§ ASSIGNED TASK:
Looking at the entries below, how many lines include the word "that"? Answer with the number alone.

§ SOURCE INFORMATION:
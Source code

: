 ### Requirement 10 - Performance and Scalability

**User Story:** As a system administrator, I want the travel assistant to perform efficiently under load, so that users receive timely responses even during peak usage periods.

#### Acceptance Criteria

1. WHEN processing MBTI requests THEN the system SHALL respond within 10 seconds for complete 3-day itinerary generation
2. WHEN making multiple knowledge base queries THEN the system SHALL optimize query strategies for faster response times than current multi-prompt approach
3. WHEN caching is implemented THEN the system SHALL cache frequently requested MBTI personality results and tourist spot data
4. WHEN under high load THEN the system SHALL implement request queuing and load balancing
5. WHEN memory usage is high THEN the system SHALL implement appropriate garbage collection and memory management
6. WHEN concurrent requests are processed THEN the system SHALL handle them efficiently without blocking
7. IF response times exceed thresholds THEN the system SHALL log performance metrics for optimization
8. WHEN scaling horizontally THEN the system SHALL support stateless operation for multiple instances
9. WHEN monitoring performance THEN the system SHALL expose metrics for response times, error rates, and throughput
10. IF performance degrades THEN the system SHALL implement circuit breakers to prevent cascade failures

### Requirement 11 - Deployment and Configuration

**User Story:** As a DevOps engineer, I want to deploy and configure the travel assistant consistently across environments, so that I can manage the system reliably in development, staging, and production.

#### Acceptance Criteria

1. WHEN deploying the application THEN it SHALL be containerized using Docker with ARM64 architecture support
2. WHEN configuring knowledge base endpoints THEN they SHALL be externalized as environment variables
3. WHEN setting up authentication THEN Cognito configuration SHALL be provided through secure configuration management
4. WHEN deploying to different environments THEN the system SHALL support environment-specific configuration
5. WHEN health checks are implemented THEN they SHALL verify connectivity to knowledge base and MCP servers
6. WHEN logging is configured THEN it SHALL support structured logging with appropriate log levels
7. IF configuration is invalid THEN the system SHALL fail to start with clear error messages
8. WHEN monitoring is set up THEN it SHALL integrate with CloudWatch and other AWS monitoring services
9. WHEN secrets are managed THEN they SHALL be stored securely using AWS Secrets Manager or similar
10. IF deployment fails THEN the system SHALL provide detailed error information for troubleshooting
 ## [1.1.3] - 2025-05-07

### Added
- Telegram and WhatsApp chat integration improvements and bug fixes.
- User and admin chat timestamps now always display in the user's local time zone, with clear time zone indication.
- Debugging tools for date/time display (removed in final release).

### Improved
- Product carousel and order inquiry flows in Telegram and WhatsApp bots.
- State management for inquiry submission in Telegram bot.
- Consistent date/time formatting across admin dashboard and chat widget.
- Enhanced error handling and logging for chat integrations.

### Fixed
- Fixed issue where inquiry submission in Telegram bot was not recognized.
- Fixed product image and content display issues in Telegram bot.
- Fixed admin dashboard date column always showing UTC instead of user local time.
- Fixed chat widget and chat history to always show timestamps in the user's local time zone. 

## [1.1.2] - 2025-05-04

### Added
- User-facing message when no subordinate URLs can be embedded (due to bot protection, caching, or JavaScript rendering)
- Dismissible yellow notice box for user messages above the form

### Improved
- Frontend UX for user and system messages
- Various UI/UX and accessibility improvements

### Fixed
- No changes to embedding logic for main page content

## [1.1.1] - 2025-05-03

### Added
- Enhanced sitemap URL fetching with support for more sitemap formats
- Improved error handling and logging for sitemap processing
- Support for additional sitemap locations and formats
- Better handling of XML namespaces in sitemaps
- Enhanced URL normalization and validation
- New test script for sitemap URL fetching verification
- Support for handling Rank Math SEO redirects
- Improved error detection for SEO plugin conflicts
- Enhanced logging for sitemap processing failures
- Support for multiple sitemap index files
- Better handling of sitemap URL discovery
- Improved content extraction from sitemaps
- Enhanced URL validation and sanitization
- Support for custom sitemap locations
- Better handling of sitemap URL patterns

§ ANSWER:
2